Quaker Valley School District officials have pledged to cap any potential real estate tax increase in their 2026-27 budget at 3.5%, the maximum allowed by the state Education Department without seeking a voter referendum.

Board members unanimously voted to pass a resolution affirming their decision to stay within the state-calculated inflation index as of Jan. 21.

The current tax rate is 22.075 mills, which equates to a $4,415 tax bill on a $200,000 property.

A tax hike to the max would raise the millage rate to 22.8476 mills. The aforementioned property owner would see the tax bill jump by about $155, to $4,569, should a 3.5% jump be approved.

The district raised taxes by 3.9% this school year.

Before the meeting, district business manager Brooke Baker stressed that no tax increase has been approved, and this is just a state-mandated step in the budgeting process.

“Actual impacts will vary based on a property’s assessed value and eligibility for exemptions, such as the homestead/farmstead exclusion,” Baker said. “This resolution only establishes the maximum rate the board could consider under Act 1 without seeking voter approval.”

Baker said the administration still needs to do a variety of things, including evaluate staffing needs, review operating expenses, use five-year financial forecasting to understand longer-term impacts and identify efficiencies and cost-containment opportunities before determining any tax increase.

“Together with the district’s healthy fund balance, this careful and methodical approach allows the board to plan responsibly while working to stay within the Act 1 index,” Baker said.

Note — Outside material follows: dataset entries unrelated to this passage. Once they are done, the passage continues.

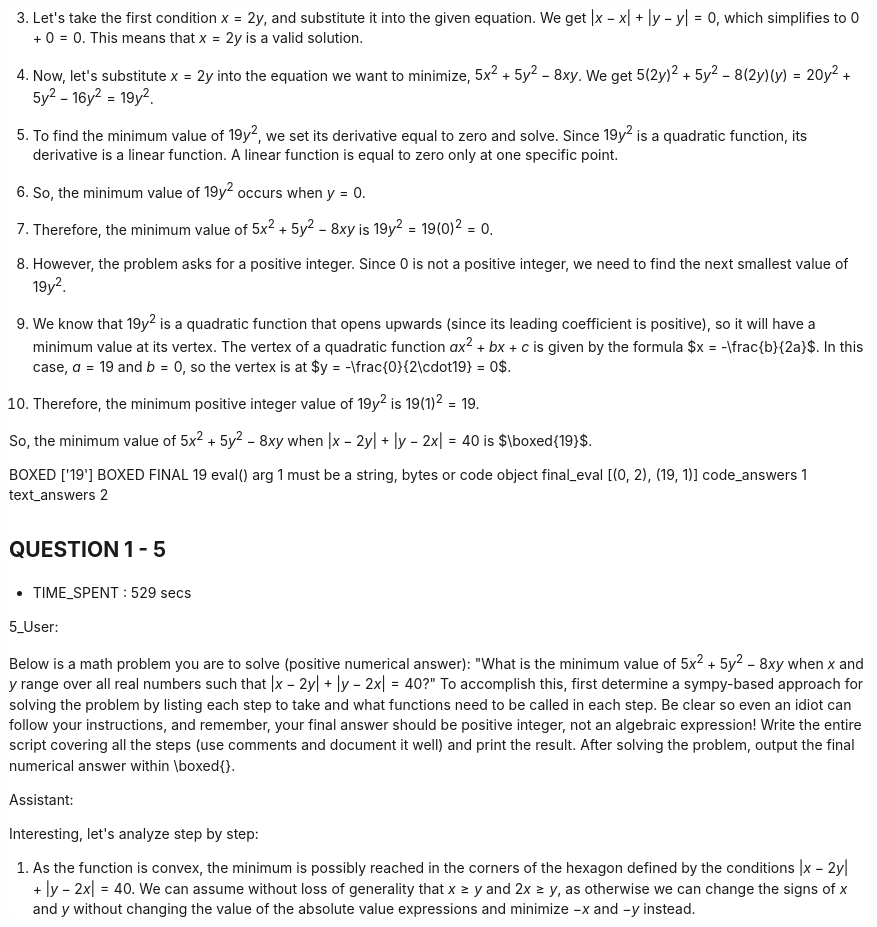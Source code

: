 3. Let's take the first condition $x = 2y$, and substitute it into the given equation. We get $|x-x| + |y-y| = 0$, which simplifies to $0+0=0$. This means that $x=2y$ is a valid solution.

4. Now, let's substitute $x = 2y$ into the equation we want to minimize, $5x^2+5y^2-8xy$. We get $5(2y)^2 + 5y^2 - 8(2y)(y) = 20y^2 + 5y^2 - 16y^2 = 19y^2$. 

5. To find the minimum value of $19y^2$, we set its derivative equal to zero and solve. Since $19y^2$ is a quadratic function, its derivative is a linear function. A linear function is equal to zero only at one specific point.

6. So, the minimum value of $19y^2$ occurs when $y = 0$. 

7. Therefore, the minimum value of $5x^2+5y^2-8xy$ is $19y^2 = 19(0)^2 = 0$.

8. However, the problem asks for a positive integer. Since $0$ is not a positive integer, we need to find the next smallest value of $19y^2$. 

9. We know that $19y^2$ is a quadratic function that opens upwards (since its leading coefficient is positive), so it will have a minimum value at its vertex. The vertex of a quadratic function $ax^2 + bx + c$ is given by the formula $x = -\frac{b}{2a}$. In this case, $a = 19$ and $b = 0$, so the vertex is at $y = -\frac{0}{2\cdot19} = 0$.

10. Therefore, the minimum positive integer value of $19y^2$ is $19(1)^2 = 19$.

So, the minimum value of $5x^2+5y^2-8xy$ when $|x-2y| + |y-2x| = 40$ is $\boxed{19}$.

BOXED ['19']
BOXED FINAL 19
eval() arg 1 must be a string, bytes or code object final_eval
[(0, 2), (19, 1)]
code_answers 1 text_answers 2



## QUESTION 1 - 5 
- TIME_SPENT : 529 secs

5_User:

Below is a math problem you are to solve (positive numerical answer):
"What is the minimum value of $5x^2+5y^2-8xy$ when $x$ and $y$ range over all real numbers such that $|x-2y| + |y-2x| = 40$?"
To accomplish this, first determine a sympy-based approach for solving the problem by listing each step to take and what functions need to be called in each step. Be clear so even an idiot can follow your instructions, and remember, your final answer should be positive integer, not an algebraic expression!
Write the entire script covering all the steps (use comments and document it well) and print the result. After solving the problem, output the final numerical answer within \boxed{}.

Assistant: 

Interesting, let's analyze step by step:



1. As the function is convex, the minimum is possibly reached in the corners of the hexagon defined by the conditions $|x-2y| + |y-2x| = 40$. We can assume without loss of generality that $x\geq y$ and $2x\geq y$, as otherwise we can change the signs of $x$ and $y$ without changing the value of the absolute value expressions and minimize $-x$ and $-y$ instead.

State law requires school districts to adopt a final budget by the end of June. Quaker Valley usually has its budget ready for approval in May.

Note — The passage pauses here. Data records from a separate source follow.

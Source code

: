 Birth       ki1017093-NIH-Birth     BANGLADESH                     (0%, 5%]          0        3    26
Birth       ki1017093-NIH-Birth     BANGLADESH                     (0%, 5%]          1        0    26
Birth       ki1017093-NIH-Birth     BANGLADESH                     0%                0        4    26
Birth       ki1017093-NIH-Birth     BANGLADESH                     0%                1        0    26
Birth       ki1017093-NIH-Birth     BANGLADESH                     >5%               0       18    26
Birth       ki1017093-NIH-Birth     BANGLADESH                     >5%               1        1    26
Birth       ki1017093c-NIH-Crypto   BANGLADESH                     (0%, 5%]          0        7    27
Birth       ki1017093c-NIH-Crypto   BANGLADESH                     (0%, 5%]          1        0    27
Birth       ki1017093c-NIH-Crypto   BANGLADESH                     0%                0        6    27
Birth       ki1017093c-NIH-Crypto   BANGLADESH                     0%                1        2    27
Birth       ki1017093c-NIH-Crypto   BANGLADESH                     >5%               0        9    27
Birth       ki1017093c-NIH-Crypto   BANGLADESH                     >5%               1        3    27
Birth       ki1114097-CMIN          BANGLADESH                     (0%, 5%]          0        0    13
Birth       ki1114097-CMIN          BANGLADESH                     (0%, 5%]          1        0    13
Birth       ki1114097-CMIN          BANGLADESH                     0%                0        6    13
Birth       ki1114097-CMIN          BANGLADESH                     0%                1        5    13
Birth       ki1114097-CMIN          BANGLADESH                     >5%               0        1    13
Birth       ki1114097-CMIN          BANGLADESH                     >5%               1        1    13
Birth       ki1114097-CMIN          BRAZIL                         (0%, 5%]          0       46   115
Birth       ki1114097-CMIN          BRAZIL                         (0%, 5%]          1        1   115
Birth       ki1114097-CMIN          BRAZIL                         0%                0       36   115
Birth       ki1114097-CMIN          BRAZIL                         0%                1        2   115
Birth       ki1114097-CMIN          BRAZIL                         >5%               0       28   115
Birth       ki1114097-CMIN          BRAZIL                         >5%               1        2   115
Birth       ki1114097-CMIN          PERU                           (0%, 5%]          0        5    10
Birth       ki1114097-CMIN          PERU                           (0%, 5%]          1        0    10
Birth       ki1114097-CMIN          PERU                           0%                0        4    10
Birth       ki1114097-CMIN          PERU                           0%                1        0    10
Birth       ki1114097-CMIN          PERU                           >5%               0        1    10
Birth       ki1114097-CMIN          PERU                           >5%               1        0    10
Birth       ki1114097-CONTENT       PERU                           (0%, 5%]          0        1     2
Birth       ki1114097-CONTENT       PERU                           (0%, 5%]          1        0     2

Geoff Barnes, board vice president and finance chair, said the resolution not only sets a tax limit but keeps Quaker Valley on its planning timeline.

“Our preliminary budget process forces us to make a determination that we can stand by with respect to the Act 1 index, and that’s what we’re doing today,” Barnes said. “Had we not passed it tonight, it would be possible that at some point in the future we would be having to seek permission to raise taxes above the index. That’s not the condition we’re in.”

Barnes said managing tax rates is getting more difficult with the declining Allegheny County common level ratio, an esoteric formula used during appeals to value properties for tax purposes.

“Our fiscal discipline and careful budgeting are going to enable us come in under the index,” he said.

Superintendent Tammy Andreyko said budgeting is a year-round effort.

“We as an administration never really stop talking about decisions that we make,” Andreyko said. “It doesn’t really start or begin. It’s an ongoing conversation. We take a look at our personnel expenses. We take a look at our contractual obligations. We take a look at purchasing and whenever we can reduce costs, we do.

“Right now, we don’t have any anticipated programming reductions. We may be looking at consolidating software programs that we no longer use, or students don’t feel are valuable (and) staff doesn’t feel are valuable.”

The superintendent said a five-year capital improvement plan update is also expected later this year that will give some insight into other budgetary needs.

Projections in line

The 3.5% tax increase limit is very close to projections made by former business manager Scott Antoline in September 2023.

When addressing future district budgets and a proposed high school, Antoline said tax hikes would be necessary for at least the next five years at about 3.4%, with 2% just to cover operational needs.

“That story hasn’t changed,” Barnes said.